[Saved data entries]
Segment Open

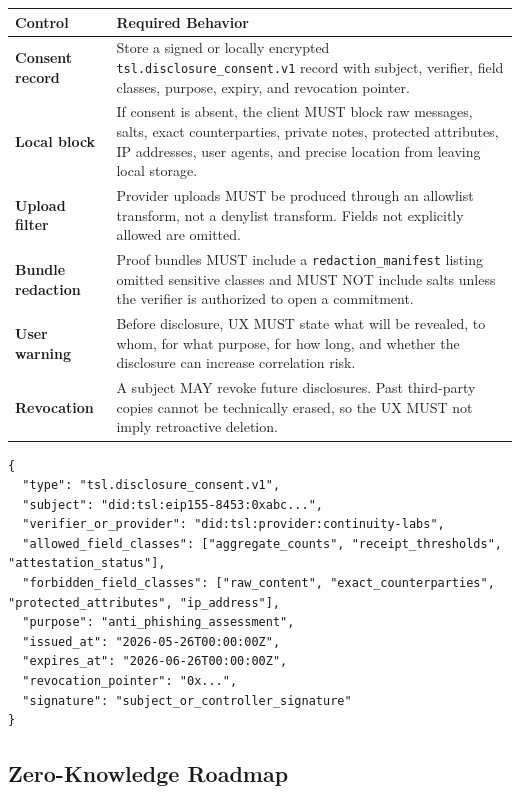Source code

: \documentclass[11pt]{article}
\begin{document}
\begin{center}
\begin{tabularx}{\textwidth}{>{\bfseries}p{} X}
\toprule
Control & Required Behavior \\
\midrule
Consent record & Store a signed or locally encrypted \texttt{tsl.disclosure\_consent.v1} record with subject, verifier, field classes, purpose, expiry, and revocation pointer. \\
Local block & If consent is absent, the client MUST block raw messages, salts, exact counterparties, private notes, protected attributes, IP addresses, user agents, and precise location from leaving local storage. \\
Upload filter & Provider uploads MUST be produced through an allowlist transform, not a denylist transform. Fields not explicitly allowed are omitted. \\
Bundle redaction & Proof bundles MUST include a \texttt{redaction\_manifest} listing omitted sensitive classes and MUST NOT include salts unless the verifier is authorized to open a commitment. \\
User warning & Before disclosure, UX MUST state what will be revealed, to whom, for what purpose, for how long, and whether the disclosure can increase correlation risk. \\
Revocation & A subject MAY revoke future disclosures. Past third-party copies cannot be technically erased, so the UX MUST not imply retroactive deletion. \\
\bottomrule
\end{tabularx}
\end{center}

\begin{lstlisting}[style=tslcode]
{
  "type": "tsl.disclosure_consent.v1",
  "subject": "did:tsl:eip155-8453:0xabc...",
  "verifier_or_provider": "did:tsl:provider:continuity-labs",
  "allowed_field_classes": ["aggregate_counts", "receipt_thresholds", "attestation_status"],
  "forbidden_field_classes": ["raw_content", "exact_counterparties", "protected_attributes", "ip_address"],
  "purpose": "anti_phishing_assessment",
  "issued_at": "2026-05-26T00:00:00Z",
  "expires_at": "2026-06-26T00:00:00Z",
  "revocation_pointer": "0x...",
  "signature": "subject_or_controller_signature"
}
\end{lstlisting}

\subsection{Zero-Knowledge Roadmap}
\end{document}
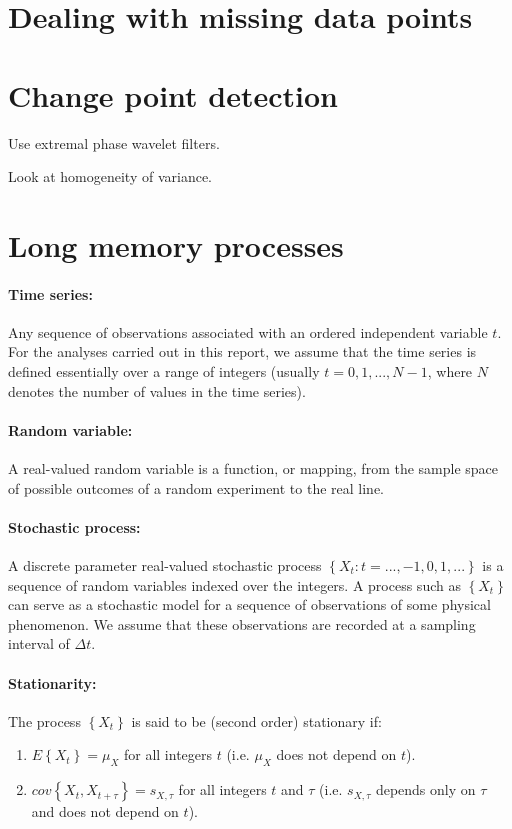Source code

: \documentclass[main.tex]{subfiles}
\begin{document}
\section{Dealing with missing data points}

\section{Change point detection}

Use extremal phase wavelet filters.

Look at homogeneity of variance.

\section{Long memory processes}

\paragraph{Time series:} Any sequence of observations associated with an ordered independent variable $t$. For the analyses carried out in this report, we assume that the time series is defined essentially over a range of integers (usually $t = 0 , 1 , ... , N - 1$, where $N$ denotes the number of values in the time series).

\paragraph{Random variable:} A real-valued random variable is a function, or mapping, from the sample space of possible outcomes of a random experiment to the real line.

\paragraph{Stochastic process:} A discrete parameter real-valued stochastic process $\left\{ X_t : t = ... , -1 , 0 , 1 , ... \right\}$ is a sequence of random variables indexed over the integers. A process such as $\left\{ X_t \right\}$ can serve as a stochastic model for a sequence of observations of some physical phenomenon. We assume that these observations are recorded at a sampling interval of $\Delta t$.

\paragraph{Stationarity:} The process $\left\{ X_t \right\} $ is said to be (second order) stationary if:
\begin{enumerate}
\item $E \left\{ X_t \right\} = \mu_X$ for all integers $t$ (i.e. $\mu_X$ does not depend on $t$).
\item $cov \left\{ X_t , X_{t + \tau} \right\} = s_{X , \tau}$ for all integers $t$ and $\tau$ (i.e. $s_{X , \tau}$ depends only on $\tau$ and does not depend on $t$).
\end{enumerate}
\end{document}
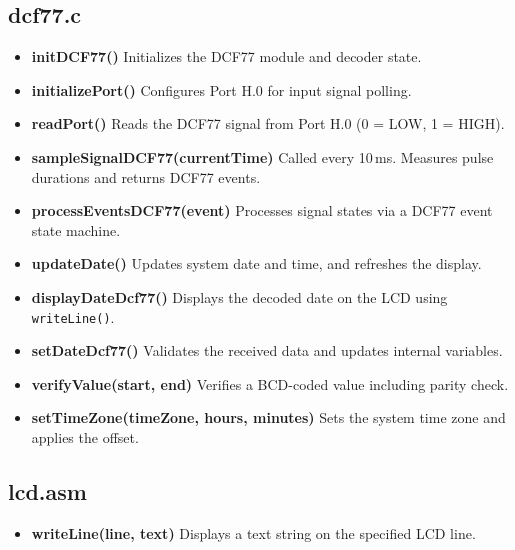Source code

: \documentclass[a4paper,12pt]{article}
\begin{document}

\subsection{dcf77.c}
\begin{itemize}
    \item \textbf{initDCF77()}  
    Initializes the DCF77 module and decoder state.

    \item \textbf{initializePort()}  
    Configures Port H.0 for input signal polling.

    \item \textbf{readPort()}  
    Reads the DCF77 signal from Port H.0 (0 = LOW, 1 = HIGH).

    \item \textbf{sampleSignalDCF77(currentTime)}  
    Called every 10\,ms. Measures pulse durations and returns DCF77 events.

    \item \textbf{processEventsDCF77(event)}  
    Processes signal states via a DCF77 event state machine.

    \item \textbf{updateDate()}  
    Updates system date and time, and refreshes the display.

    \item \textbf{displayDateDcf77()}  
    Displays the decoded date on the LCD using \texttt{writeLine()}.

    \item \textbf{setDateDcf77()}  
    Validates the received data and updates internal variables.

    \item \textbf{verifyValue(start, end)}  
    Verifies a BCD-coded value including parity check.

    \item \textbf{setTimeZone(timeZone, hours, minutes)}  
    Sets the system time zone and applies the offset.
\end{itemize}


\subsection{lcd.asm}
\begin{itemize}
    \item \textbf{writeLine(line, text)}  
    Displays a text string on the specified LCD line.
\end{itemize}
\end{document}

Segment Closed

## INSTRUCTIONS TO FOLLOW
All of the records need to be restated word for word, but not the pictures.

## FINISHED TASK
Source code

: \documentclass[11pt]{article}
\begin{document}
\begin{center}
\begin{tabularx}{\textwidth}{>{\bfseries}p{} X}
\toprule
Control & Required Behavior \\
\midrule
Consent record & Store a signed or locally encrypted \texttt{tsl.disclosure\_consent.v1} record with subject, verifier, field classes, purpose, expiry, and revocation pointer. \\
Local block & If consent is absent, the client MUST block raw messages, salts, exact counterparties, private notes, protected attributes, IP addresses, user agents, and precise location from leaving local storage. \\
Upload filter & Provider uploads MUST be produced through an allowlist transform, not a denylist transform. Fields not explicitly allowed are omitted. \\
Bundle redaction & Proof bundles MUST include a \texttt{redaction\_manifest} listing omitted sensitive classes and MUST NOT include salts unless the verifier is authorized to open a commitment. \\
User warning & Before disclosure, UX MUST state what will be revealed, to whom, for what purpose, for how long, and whether the disclosure can increase correlation risk. \\
Revocation & A subject MAY revoke future disclosures. Past third-party copies cannot be technically erased, so the UX MUST not imply retroactive deletion. \\
\bottomrule
\end{tabularx}
\end{center}

\begin{lstlisting}[style=tslcode]
{
  "type": "tsl.disclosure_consent.v1",
  "subject": "did:tsl:eip155-8453:0xabc...",
  "verifier_or_provider": "did:tsl:provider:continuity-labs",
  "allowed_field_classes": ["aggregate_counts", "receipt_thresholds", "attestation_status"],
  "forbidden_field_classes": ["raw_content", "exact_counterparties", "protected_attributes", "ip_address"],
  "purpose": "anti_phishing_assessment",
  "issued_at": "2026-05-26T00:00:00Z",
  "expires_at": "2026-06-26T00:00:00Z",
  "revocation_pointer": "0x...",
  "signature": "subject_or_controller_signature"
}
\end{lstlisting}

\subsection{Zero-Knowledge Roadmap}
\end{document}
Source code

: \documentclass[main.tex]{subfiles}
\begin{document}
\section{Dealing with missing data points}

\section{Change point detection}

Use extremal phase wavelet filters.

Look at homogeneity of variance.

\section{Long memory processes}

\paragraph{Time series:} Any sequence of observations associated with an ordered independent variable $t$. For the analyses carried out in this report, we assume that the time series is defined essentially over a range of integers (usually $t = 0 , 1 , ... , N - 1$, where $N$ denotes the number of values in the time series).

\paragraph{Random variable:} A real-valued random variable is a function, or mapping, from the sample space of possible outcomes of a random experiment to the real line.

\paragraph{Stochastic process:} A discrete parameter real-valued stochastic process $\left\{ X_t : t = ... , -1 , 0 , 1 , ... \right\}$ is a sequence of random variables indexed over the integers. A process such as $\left\{ X_t \right\}$ can serve as a stochastic model for a sequence of observations of some physical phenomenon. We assume that these observations are recorded at a sampling interval of $\Delta t$.

\paragraph{Stationarity:} The process $\left\{ X_t \right\} $ is said to be (second order) stationary if:
\begin{enumerate}
\item $E \left\{ X_t \right\} = \mu_X$ for all integers $t$ (i.e. $\mu_X$ does not depend on $t$).
\item $cov \left\{ X_t , X_{t + \tau} \right\} = s_{X , \tau}$ for all integers $t$ and $\tau$ (i.e. $s_{X , \tau}$ depends only on $\tau$ and does not depend on $t$).
\end{enumerate}
\end{document}
Source code

: \documentclass[a4paper,12pt]{article}
\begin{document}

\subsection{dcf77.c}
\begin{itemize}
    \item \textbf{initDCF77()}  
    Initializes the DCF77 module and decoder state.

    \item \textbf{initializePort()}  
    Configures Port H.0 for input signal polling.

    \item \textbf{readPort()}  
    Reads the DCF77 signal from Port H.0 (0 = LOW, 1 = HIGH).

    \item \textbf{sampleSignalDCF77(currentTime)}  
    Called every 10\,ms. Measures pulse durations and returns DCF77 events.

    \item \textbf{processEventsDCF77(event)}  
    Processes signal states via a DCF77 event state machine.

    \item \textbf{updateDate()}  
    Updates system date and time, and refreshes the display.

    \item \textbf{displayDateDcf77()}  
    Displays the decoded date on the LCD using \texttt{writeLine()}.

    \item \textbf{setDateDcf77()}  
    Validates the received data and updates internal variables.

    \item \textbf{verifyValue(start, end)}  
    Verifies a BCD-coded value including parity check.

    \item \textbf{setTimeZone(timeZone, hours, minutes)}  
    Sets the system time zone and applies the offset.
\end{itemize}


\subsection{lcd.asm}
\begin{itemize}
    \item \textbf{writeLine(line, text)}  
    Displays a text string on the specified LCD line.
\end{itemize}
\end{document}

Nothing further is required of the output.